From the records that follow, copy every line that contains the word "durante".

(Data extracted from a collection)

#####

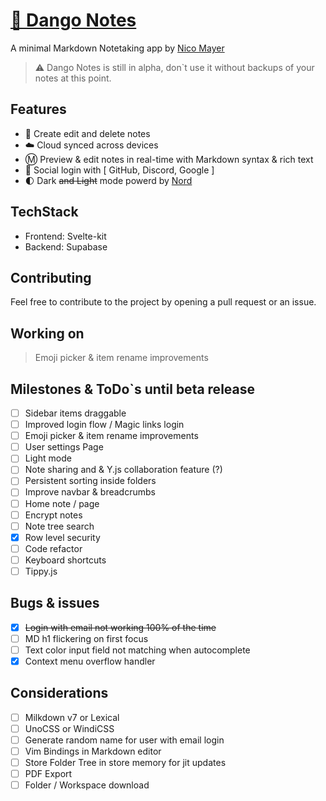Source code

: # [🍡 Dango Notes](https://dango-notes.vercel.app)

A minimal Markdown Notetaking app by [Nico Mayer](https://github.com/Nico-Mayer)

> ⚠️ Dango Notes is still in alpha, don`t use it without backups of your notes at this point.

## Features

-   📃 Create edit and delete notes
-   ☁️ Cloud synced across devices
-   Ⓜ️ Preview & edit notes in real-time with Markdown syntax & rich text
-   👤 Social login with [ GitHub, Discord, Google ]
-   🌓 Dark ~~and Light~~ mode powerd by [Nord](https://www.nordtheme.com/docs/colors-and-palettes)

## TechStack

-   Frontend: Svelte-kit
-   Backend: Supabase

## Contributing

Feel free to contribute to the project by opening a pull request or an issue.

## Working on

> Emoji picker & item rename improvements

## Milestones & ToDo`s until beta release

-   [ ] Sidebar items draggable
-   [ ] Improved login flow / Magic links login
-   [ ] Emoji picker & item rename improvements
-   [ ] User settings Page
-   [ ] Light mode
-   [ ] Note sharing and & Y.js collaboration feature (?)
-   [ ] Persistent sorting inside folders
-   [ ] Improve navbar & breadcrumbs
-   [ ] Home note / page
-   [ ] Encrypt notes
-   [ ] Note tree search
-   [x] Row level security
-   [ ] Code refactor
-   [ ] Keyboard shortcuts
-   [ ] Tippy.js

## Bugs & issues

-   [x] ~~Login with email not working 100% of the time~~
-   [ ] MD h1 flickering on first focus
-   [ ] Text color input field not matching when autocomplete
-   [x] Context menu overflow handler

## Considerations

-   [ ] Milkdown v7 or Lexical
-   [ ] UnoCSS or WindiCSS
-   [ ] Generate random name for user with email login
-   [ ] Vim Bindings in Markdown editor
-   [ ] Store Folder Tree in store memory for jit updates
-   [ ] PDF Export
-   [ ] Folder / Workspace download
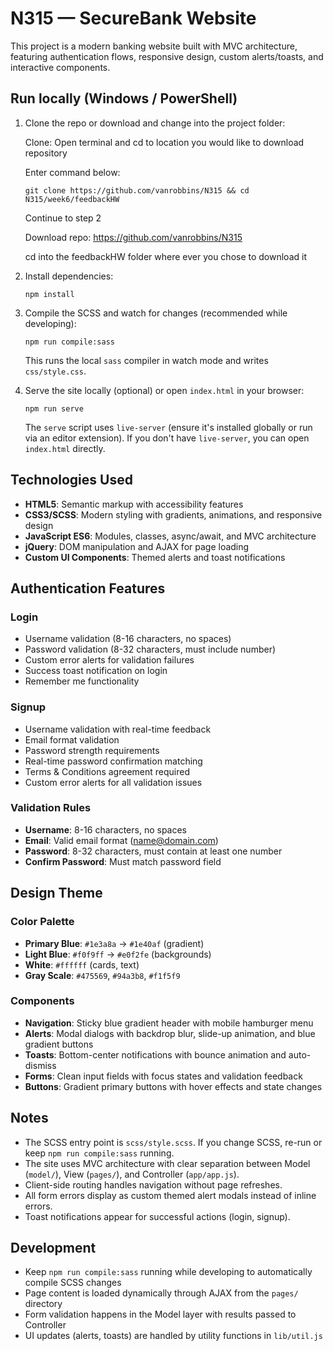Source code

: # N315 — SecureBank Website

This project is a modern banking website built with MVC architecture, featuring authentication flows, responsive design, custom alerts/toasts, and interactive components.

## Run locally (Windows / PowerShell)

1. Clone the repo or download and change into the project folder:

   Clone:
   Open terminal and cd to location you would like to download repository

   Enter command below:

   `git clone https://github.com/vanrobbins/N315 && cd N315/week6/feedbackHW`

   Continue to step 2

   Download repo:
   https://github.com/vanrobbins/N315

   cd into the feedbackHW folder where ever you chose to download it

2. Install dependencies:

   `npm install`

3. Compile the SCSS and watch for changes (recommended while developing):

   `npm run compile:sass`

   This runs the local `sass` compiler in watch mode and writes `css/style.css`.

4. Serve the site locally (optional) or open `index.html` in your browser:

   `npm run serve`

   The `serve` script uses `live-server` (ensure it's installed globally or run via an editor extension). If you don't have `live-server`, you can open `index.html` directly.

## Technologies Used

- **HTML5**: Semantic markup with accessibility features
- **CSS3/SCSS**: Modern styling with gradients, animations, and responsive design
- **JavaScript ES6**: Modules, classes, async/await, and MVC architecture
- **jQuery**: DOM manipulation and AJAX for page loading
- **Custom UI Components**: Themed alerts and toast notifications

## Authentication Features

### Login

- Username validation (8-16 characters, no spaces)
- Password validation (8-32 characters, must include number)
- Custom error alerts for validation failures
- Success toast notification on login
- Remember me functionality

### Signup

- Username validation with real-time feedback
- Email format validation
- Password strength requirements
- Real-time password confirmation matching
- Terms & Conditions agreement required
- Custom error alerts for all validation issues

### Validation Rules

- **Username**: 8-16 characters, no spaces
- **Email**: Valid email format (name@domain.com)
- **Password**: 8-32 characters, must contain at least one number
- **Confirm Password**: Must match password field

## Design Theme

### Color Palette

- **Primary Blue**: `#1e3a8a` → `#1e40af` (gradient)
- **Light Blue**: `#f0f9ff` → `#e0f2fe` (backgrounds)
- **White**: `#ffffff` (cards, text)
- **Gray Scale**: `#475569`, `#94a3b8`, `#f1f5f9`

### Components

- **Navigation**: Sticky blue gradient header with mobile hamburger menu
- **Alerts**: Modal dialogs with backdrop blur, slide-up animation, and blue gradient buttons
- **Toasts**: Bottom-center notifications with bounce animation and auto-dismiss
- **Forms**: Clean input fields with focus states and validation feedback
- **Buttons**: Gradient primary buttons with hover effects and state changes

## Notes

- The SCSS entry point is `scss/style.scss`. If you change SCSS, re-run or keep `npm run compile:sass` running.
- The site uses MVC architecture with clear separation between Model (`model/`), View (`pages/`), and Controller (`app/app.js`).
- Client-side routing handles navigation without page refreshes.
- All form errors display as custom themed alert modals instead of inline errors.
- Toast notifications appear for successful actions (login, signup).

## Development

- Keep `npm run compile:sass` running while developing to automatically compile SCSS changes
- Page content is loaded dynamically through AJAX from the `pages/` directory
- Form validation happens in the Model layer with results passed to Controller
- UI updates (alerts, toasts) are handled by utility functions in `lib/util.js`
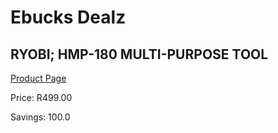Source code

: 
# Ebucks Dealz
## RYOBI; HMP-180 MULTI-PURPOSE TOOL
[Product Page](https://www.ebucks.com/web/shop/productSelected.do?prodId=1085580624&catId=908607666)

Price: R499.00

Savings: 100.0


	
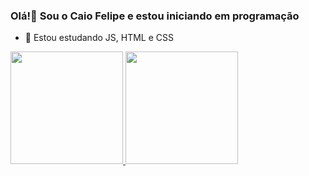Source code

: ### Olá!👋 Sou o Caio Felipe e estou iniciando em programação

- 🌱 Estou estudando JS, HTML e CSS

<div>
<a href="https://github.com/Caio035">
<img height= "180rem" src="https://github-readme-stats.vercel.app/api?username=Caio035&show_icons=true&theme=dracula&include_all_commits=true&count_private=true"/>
<img height= "180rem" src="https://github-readme-stats.vercel.app/api/top-langs/?username=Caio035&layout=compact&langs_count=16&theme=dracula"/>
</div>
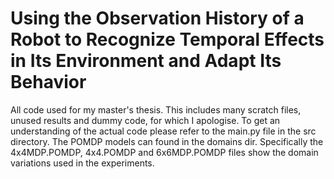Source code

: # Using the Observation History of a Robot to Recognize Temporal Effects in Its Environment and Adapt Its Behavior

All code used for my master's thesis. This includes many scratch files, unused results and dummy code, for which I apologise. To get an understanding of the actual code please refer to the main.py file in the src directory. The POMDP models can found in the domains dir. Specifically the 4x4MDP.POMDP, 4x4.POMDP and 6x6MDP.POMDP files show the domain variations used in the experiments.
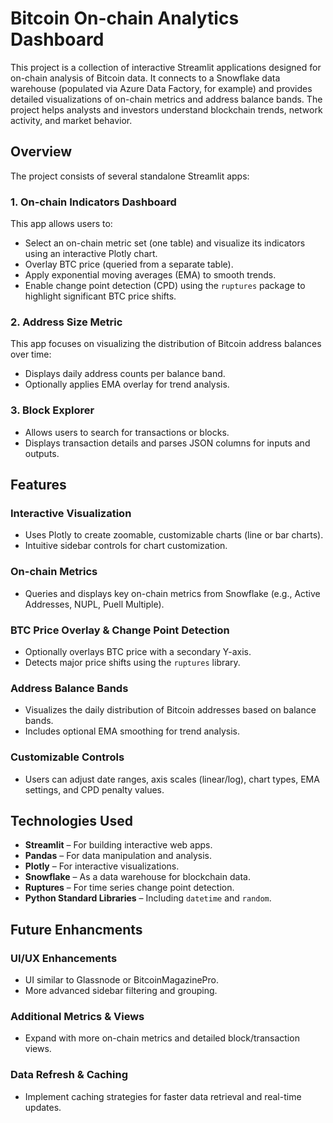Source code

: # Bitcoin On-chain Analytics Dashboard

This project is a collection of interactive Streamlit applications designed for on-chain analysis of Bitcoin data. It connects to a Snowflake data warehouse (populated via Azure Data Factory, for example) and provides detailed visualizations of on-chain metrics and address balance bands. The project helps analysts and investors understand blockchain trends, network activity, and market behavior.

## Overview

The project consists of several standalone Streamlit apps:

### 1. On-chain Indicators Dashboard
This app allows users to:
- Select an on-chain metric set (one table) and visualize its indicators using an interactive Plotly chart.
- Overlay BTC price (queried from a separate table).
- Apply exponential moving averages (EMA) to smooth trends.
- Enable change point detection (CPD) using the `ruptures` package to highlight significant BTC price shifts.

### 2. Address Size Metric
This app focuses on visualizing the distribution of Bitcoin address balances over time:
- Displays daily address counts per balance band.
- Optionally applies EMA overlay for trend analysis.

### 3. Block Explorer
- Allows users to search for transactions or blocks.
- Displays transaction details and parses JSON columns for inputs and outputs.

## Features

### Interactive Visualization
- Uses Plotly to create zoomable, customizable charts (line or bar charts).
- Intuitive sidebar controls for chart customization.

### On-chain Metrics
- Queries and displays key on-chain metrics from Snowflake (e.g., Active Addresses, NUPL, Puell Multiple).

### BTC Price Overlay & Change Point Detection
- Optionally overlays BTC price with a secondary Y-axis.
- Detects major price shifts using the `ruptures` library.

### Address Balance Bands
- Visualizes the daily distribution of Bitcoin addresses based on balance bands.
- Includes optional EMA smoothing for trend analysis.

### Customizable Controls
- Users can adjust date ranges, axis scales (linear/log), chart types, EMA settings, and CPD penalty values.

## Technologies Used
- **Streamlit** – For building interactive web apps.
- **Pandas** – For data manipulation and analysis.
- **Plotly** – For interactive visualizations.
- **Snowflake** – As a data warehouse for blockchain data.
- **Ruptures** – For time series change point detection.
- **Python Standard Libraries** – Including `datetime` and `random`.

## Future Enhancments
### UI/UX Enhancements
- UI similar to Glassnode or BitcoinMagazinePro.
- More advanced sidebar filtering and grouping.

### Additional Metrics & Views
- Expand with more on-chain metrics and detailed block/transaction views.

### Data Refresh & Caching
- Implement caching strategies for faster data retrieval and real-time updates.

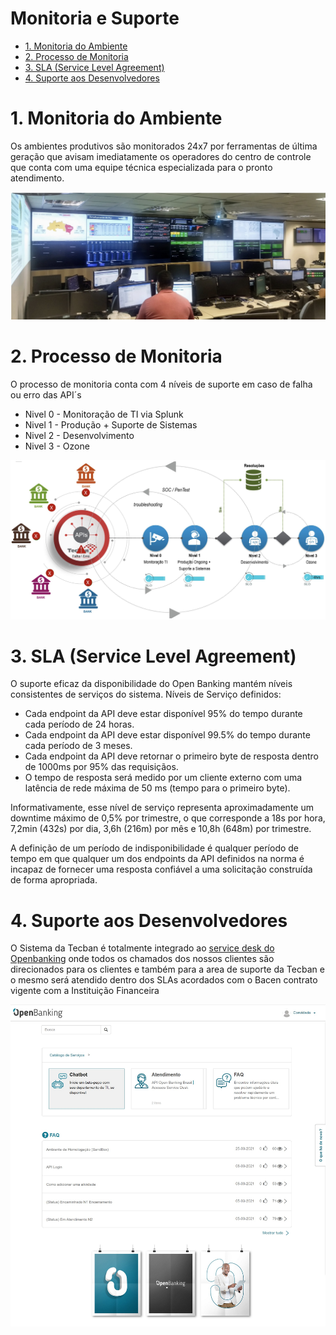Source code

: # Monitoria e Suporte

- [1. Monitoria do Ambiente](#1-monitoria-do-ambiente)
- [2. Processo de Monitoria ](#2-processo-de-monitoria)
- [3. SLA (Service Level Agreement)](#3-sla-service-level-agreement)
- [4. Suporte aos Desenvolvedores](#4-suporte-aos-desenvolvedores)

# 1. Monitoria do Ambiente
Os ambientes produtivos são monitorados 24x7 por ferramentas de última geração que avisam imediatamente os operadores do centro de controle que conta com uma equipe técnica especializada para o pronto atendimento.


![Imagem 14](../images/imagem_14.jpg)

# 2. Processo de Monitoria

O processo de monitoria conta com 4 níveis de suporte em caso de falha ou erro das API´s
- Nivel 0 - Monitoração de TI via Splunk
- Nivel 1 - Produção + Suporte de Sistemas
- Nivel 2 - Desenvolvimento
- Nivel 3 - Ozone


![Imagem 15](../images/imagem_15.jpg)

# 3. SLA (Service Level Agreement)

O suporte eficaz da disponibilidade do Open Banking mantém níveis consistentes de serviços do sistema. Níveis de Serviço definidos:

- Cada endpoint da API deve estar disponível 95% do tempo durante cada período de 24 horas.
- Cada endpoint da API deve estar disponível 99.5% do tempo durante cada período de 3 meses.
- Cada endpoint da API deve retornar o primeiro byte de resposta dentro de 1000ms por 95% das requisiçãos.
- O tempo de resposta será medido por um cliente externo com uma latência de rede máxima de 50 ms (tempo para o primeiro byte).

Informativamente, esse nível de serviço representa aproximadamente um downtime máximo de 0,5% por trimestre, o que corresponde a 18s por hora, 7,2min (432s) por dia, 3,6h (216m) por mês e 10,8h (648m) por trimestre.

A definição de um período de indisponibilidade é qualquer período de tempo em que qualquer um dos endpoints da API definidos na norma é incapaz de fornecer uma resposta confiável a uma solicitação construída de forma apropriada.

# 4. Suporte aos Desenvolvedores

O Sistema da Tecban é totalmente integrado ao [service desk do Openbanking](https://servicedesk.openbankingbrasil.org.br/) onde todos os chamados dos nossos clientes são direcionados para os clientes e também para a area de suporte da Tecban e o mesmo será atendido dentro dos SLAs acordados com o Bacen contrato vigente com a Instituição Financeira



![Suporte](../images/imagem_23.jpg)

#####

Result of this exercise:
- Cada endpoint da API deve estar disponível 95% do tempo durante cada período de 24 horas.
- Cada endpoint da API deve estar disponível 99.5% do tempo durante cada período de 3 meses.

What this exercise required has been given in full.